In this post, we’ll explore how to set up centralized logging in Kubernetes using Fluent Bit and Loki, and how to integrate logs into your existing Grafana dashboards for unified monitoring.

Why Collect Logs in Kubernetes?

Kubernetes clusters run numerous services, including system components (like the API server and scheduler) and your own applications. While metrics can tell you that something is wrong (e.g., high CPU usage, increased error rates), logs help you understand why it’s happening.

Logs are crucial for:

Debugging and Troubleshooting: Identifying the root cause of issues.
Auditing: Keeping track of system events for compliance and security.
Performance Analysis: Understanding application behavior under different conditions.

Challenges with Logging in Kubernetes

Collecting logs in Kubernetes presents several challenges:

Volume: Logs can be voluminous, especially in large clusters or applications with verbose logging.
Ephemeral Nature of Pods: Containers and pods are transient, making it difficult to retain logs locally.
Distributed Environment: Logs are scattered across multiple nodes and pods.
Standardization: Logs may come in various formats, making aggregation and analysis challenging.

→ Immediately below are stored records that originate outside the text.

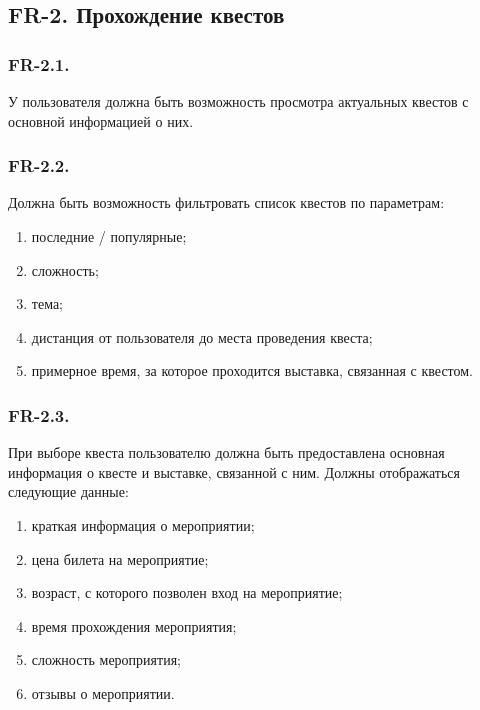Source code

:		\subsection*{FR-2. Прохождение квестов}
		
		\subsubsection*{FR-2.1.}

		
		\hspace{10mm}У пользователя должна быть возможность просмотра актуальных квестов с основной информацией о них.
		
		\subsubsection*{FR-2.2.}
		
		
		\hspace{10mm}Должна быть возможность фильтровать список квестов по параметрам:
		
		\begin{enumerate}
			\item последние / популярные;
			\item сложность;		
			\item тема;	
			\item дистанция от пользователя до места проведения квеста;
			\item примерное время, за которое проходится выставка, связанная с квестом.
		\end{enumerate}
	
		\subsubsection*{FR-2.3.}
		
		\hspace{10mm} При выборе квеста пользователю должна быть предоставлена основная информация о квесте и выставке, связанной с ним. Должны отображаться следующие данные:
		\begin{enumerate}
		 	\item краткая информация о мероприятии;
		 	\item цена билета на мероприятие;
		 	\item возраст, с которого позволен вход на мероприятие;
		 	\item время прохождения мероприятия;
		 	\item сложность мероприятия;
		 	\item отзывы о мероприятии.
		\end{enumerate}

To address these challenges, it’s essential to centralize logs from all pods and services in a consistent and efficient manner.

Why Not Use Prometheus for Logs?

While Prometheus is excellent for collecting metrics, it’s not designed for log aggregation. Metrics are structured, numerical data points collected at regular intervals, resulting in relatively small data volumes. Logs, on the other hand, are unstructured or semi-structured text data generated continuously, leading to significantly larger data volumes.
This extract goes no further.